Imperfect labels and imperfect classifiers

Aalborg University

Galadrielle Humblot-Renaux

Visual Analysis and Perception lab, Aalborg University, Denmark

Supervisors: Thomas B. Moeslund and Sergio Escalera

📌 Abstract

In supervised deep learning for classification, large sets of labeled examples are used to optimize neural networks’ weights. By penalizing predictions which do not align with the corresponding label, we incentivize the model to learn associations between the input contents and its correct class. If these learned associations are general enough, then the model can successfully be used to automatically classify new inputs after training.

However, the data used during training is inherently incomplete, as it only represents a subset of the input space. It also may not be entirely reliable: some (input,label) pairs may be incorrect or uncertain. Meanwhile, the data seen during testing can be unpredictable as well, and doesn’t necessarily align with the model’s “comfort zone”. And what if the input contains a class that is unknown to the model altogether? Together, these factors can contribute to the model failing to correctly classify inputs at test-time.

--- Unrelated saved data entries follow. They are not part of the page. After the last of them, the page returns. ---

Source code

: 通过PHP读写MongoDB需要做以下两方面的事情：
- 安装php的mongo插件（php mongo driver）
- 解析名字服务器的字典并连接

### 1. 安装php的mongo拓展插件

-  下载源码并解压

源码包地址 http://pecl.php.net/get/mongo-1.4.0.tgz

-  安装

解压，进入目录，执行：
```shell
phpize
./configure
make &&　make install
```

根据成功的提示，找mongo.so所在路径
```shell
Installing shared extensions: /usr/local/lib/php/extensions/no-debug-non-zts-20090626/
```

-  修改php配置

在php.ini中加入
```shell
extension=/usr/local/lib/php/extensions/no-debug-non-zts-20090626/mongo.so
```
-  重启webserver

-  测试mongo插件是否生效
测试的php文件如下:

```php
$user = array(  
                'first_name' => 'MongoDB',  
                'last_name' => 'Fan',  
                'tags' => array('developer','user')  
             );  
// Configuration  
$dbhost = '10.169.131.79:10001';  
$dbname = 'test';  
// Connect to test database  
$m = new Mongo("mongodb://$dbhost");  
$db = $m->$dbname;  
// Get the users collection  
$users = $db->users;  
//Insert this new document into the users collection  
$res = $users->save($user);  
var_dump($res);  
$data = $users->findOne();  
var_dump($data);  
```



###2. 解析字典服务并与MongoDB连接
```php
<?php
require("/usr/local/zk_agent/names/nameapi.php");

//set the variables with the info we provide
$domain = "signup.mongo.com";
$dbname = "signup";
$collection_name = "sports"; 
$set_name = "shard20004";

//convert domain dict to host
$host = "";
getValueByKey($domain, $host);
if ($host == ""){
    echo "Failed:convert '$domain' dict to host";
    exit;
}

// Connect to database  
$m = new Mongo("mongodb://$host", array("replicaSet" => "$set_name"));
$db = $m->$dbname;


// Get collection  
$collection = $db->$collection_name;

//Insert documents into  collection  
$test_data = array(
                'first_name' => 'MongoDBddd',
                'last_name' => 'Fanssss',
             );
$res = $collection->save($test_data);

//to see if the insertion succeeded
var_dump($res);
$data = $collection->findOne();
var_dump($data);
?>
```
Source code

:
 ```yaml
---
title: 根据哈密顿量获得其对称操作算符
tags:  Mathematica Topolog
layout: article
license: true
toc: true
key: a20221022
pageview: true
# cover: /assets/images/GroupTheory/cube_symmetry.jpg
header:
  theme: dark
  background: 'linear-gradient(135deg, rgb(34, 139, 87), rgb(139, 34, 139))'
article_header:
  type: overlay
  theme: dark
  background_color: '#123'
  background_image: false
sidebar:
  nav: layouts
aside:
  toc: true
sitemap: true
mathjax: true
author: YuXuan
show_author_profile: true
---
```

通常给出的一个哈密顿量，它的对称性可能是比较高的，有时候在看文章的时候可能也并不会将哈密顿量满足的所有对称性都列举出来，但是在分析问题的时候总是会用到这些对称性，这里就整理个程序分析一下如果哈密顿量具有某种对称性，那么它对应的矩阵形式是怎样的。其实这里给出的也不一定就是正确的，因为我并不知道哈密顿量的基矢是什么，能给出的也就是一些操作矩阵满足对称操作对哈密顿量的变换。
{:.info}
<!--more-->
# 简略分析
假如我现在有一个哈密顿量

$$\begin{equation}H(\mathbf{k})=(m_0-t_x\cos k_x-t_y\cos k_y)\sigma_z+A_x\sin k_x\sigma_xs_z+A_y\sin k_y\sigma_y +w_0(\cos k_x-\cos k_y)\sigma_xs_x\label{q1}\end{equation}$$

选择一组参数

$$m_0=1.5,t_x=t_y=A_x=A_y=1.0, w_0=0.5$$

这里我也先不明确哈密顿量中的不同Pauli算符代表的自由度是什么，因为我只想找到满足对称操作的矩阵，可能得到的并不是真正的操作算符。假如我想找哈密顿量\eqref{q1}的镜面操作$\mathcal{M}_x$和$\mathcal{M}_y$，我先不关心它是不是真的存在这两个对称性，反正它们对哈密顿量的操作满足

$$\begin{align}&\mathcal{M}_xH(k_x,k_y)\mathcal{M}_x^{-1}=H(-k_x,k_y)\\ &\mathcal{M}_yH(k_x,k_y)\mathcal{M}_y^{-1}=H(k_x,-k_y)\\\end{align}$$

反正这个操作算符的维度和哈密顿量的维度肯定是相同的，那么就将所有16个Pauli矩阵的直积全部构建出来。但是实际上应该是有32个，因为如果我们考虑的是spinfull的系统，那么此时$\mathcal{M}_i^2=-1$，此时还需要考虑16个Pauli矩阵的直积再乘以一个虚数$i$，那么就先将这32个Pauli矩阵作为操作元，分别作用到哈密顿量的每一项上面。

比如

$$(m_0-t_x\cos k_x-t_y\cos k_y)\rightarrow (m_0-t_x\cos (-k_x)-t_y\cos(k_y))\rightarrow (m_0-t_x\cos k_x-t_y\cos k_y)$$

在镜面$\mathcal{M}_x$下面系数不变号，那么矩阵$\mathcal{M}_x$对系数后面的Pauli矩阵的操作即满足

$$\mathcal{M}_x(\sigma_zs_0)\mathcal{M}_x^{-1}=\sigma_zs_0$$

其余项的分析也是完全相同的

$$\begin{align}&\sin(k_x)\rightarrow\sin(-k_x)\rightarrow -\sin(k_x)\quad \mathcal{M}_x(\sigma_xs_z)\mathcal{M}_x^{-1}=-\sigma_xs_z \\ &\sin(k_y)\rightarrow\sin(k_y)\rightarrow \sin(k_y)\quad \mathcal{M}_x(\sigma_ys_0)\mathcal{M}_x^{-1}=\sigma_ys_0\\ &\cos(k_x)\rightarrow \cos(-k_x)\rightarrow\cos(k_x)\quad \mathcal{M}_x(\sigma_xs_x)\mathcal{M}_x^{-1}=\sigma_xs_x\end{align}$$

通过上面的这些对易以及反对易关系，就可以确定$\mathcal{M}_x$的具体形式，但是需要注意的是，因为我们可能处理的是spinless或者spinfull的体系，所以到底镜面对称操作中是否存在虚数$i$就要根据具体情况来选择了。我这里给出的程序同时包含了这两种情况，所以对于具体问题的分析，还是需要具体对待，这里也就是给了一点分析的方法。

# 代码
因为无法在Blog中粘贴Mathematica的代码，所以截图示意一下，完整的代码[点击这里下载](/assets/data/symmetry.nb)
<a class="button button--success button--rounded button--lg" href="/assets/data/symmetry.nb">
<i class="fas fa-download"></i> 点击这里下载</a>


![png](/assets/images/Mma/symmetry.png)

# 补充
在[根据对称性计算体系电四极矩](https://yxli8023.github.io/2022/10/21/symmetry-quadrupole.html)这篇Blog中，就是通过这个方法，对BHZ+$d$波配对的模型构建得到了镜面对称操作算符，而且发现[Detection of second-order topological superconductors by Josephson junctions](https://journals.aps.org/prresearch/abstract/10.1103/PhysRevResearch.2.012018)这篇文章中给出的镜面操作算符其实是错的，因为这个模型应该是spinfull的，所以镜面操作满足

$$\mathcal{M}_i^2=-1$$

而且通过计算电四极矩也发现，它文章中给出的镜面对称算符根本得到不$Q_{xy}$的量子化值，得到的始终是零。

In this thesis, we focus on imperfections and ambiguity in classification, both from the perspective of data and from the perspective of model predictions. On the prediction side, we study the problem of detecting misclassifications and Out-Of-Distribution (OOD) inputs, and propose simple but effective baselines based on ensembling. On the data side, we explore the potential of soft labeling when using cheaply annotated data, and measure multi-annotator disagreement in an underrepresented domain. We also investigate the intersection of label noise and out-of-distribution detection, which has received little attention despite its practical relevance.

All in all, this thesis presents novel labeling approaches for 2D and 3D scene understanding and fresh critical perspectives on OOD detection. Beyond general computer vision, this work also makes contributions to two specialized domains - benthic habitat mapping and power system stability assessment - which we hope will encourage future applications of deep learning to consider imperfect labels and imperfect classification.

Funding

The PhD was supported by the Danish Data Science Academy, which is funded by the Novo Nordisk Foundation (NNF21SA0069429) and VILLUM FONDEN (40516).